Greg Young

Personal information
- Full name: Gregor Young
- Date of birth: 8 February 1966 (age 60)

Team information
- Current team: Coastal WFC U-13 Girls (Head Coach)

Youth career
- UBC Thunderbirds

Senior career*
- Years: Team / Apps / (Gls)
- 1988: Edmonton Brick Men / 18 / (0)
- 1989: Calgary Strikers / 11 / (1)
- 1989-1992: Vancouver 86ers / 36 / (3)

International career
- 1984–1985: Canada U20 / 6 / (0)
- 1992: Canada / 1 / (0)

Managerial career
- 1999–2007: Kerrisdale Soccer Club (Technical Director)
- 2008: Vancouver Whitecaps
- 2009–: Coastal WFC U-13 Girls

= Gregor Young =

Canadian soccer player and coach

Gregor Young (born 8 February 1966) is a Canadian soccer coach and former professional player.

==International career==
Young was part of the Canada team that played at the 1985 FIFA World Youth Championship.

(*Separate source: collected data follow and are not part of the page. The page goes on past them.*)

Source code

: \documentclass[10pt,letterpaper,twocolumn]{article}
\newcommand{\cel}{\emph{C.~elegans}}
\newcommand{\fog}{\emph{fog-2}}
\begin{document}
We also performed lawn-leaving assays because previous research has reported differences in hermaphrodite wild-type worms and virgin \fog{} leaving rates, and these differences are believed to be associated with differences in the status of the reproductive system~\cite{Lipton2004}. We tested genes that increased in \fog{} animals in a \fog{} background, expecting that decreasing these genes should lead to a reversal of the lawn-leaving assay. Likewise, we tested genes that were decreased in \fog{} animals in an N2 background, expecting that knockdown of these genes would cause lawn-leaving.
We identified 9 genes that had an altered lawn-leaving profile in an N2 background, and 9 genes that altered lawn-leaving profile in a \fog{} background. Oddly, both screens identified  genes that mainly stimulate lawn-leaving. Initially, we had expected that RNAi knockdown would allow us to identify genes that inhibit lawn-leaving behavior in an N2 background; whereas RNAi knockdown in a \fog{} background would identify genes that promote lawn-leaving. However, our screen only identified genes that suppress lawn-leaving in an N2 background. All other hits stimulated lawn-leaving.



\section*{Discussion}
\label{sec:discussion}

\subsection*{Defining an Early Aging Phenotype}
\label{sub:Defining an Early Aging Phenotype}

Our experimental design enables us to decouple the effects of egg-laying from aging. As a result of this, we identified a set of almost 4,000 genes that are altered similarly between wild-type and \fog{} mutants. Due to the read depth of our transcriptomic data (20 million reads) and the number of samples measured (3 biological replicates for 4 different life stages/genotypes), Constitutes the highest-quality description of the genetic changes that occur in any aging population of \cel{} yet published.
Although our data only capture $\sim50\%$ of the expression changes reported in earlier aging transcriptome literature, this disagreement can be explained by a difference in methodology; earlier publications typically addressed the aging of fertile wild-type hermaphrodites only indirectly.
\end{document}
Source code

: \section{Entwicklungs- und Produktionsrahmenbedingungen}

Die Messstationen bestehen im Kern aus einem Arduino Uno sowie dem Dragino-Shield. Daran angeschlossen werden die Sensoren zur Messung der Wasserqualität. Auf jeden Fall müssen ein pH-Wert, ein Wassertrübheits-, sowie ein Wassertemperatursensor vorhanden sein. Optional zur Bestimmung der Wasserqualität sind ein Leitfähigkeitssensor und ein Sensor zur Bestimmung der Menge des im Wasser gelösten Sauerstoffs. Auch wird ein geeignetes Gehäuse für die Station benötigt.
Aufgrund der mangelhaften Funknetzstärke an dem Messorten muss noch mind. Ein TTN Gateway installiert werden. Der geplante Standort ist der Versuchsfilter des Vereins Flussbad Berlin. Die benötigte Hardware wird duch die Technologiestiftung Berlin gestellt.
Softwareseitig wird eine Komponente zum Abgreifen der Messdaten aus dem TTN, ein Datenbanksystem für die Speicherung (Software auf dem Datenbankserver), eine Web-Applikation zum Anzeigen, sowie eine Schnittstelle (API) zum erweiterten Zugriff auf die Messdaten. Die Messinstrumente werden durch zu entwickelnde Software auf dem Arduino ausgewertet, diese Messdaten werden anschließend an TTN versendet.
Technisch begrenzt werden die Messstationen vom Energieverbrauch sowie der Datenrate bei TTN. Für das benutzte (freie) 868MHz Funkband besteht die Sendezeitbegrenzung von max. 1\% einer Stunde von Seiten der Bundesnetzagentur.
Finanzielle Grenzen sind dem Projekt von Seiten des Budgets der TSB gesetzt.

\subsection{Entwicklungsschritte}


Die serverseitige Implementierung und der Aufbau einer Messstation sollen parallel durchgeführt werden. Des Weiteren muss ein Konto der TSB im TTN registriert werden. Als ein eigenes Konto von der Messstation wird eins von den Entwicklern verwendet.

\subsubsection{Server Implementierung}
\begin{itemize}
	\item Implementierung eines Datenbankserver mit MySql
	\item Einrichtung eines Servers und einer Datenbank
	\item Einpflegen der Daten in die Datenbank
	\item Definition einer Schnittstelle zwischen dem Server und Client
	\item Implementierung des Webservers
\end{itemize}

He made his senior debut for Canada in an April 1992 friendly match against China. The game remained his only one ever for the senior team aside from a B International against South Korea, also for the men's national team.

==Coaching career==
He coached five years for Coastal WFC, and was also the Technical Director of Vancouver United FC. He then became Executive Director of Vancouver United FC.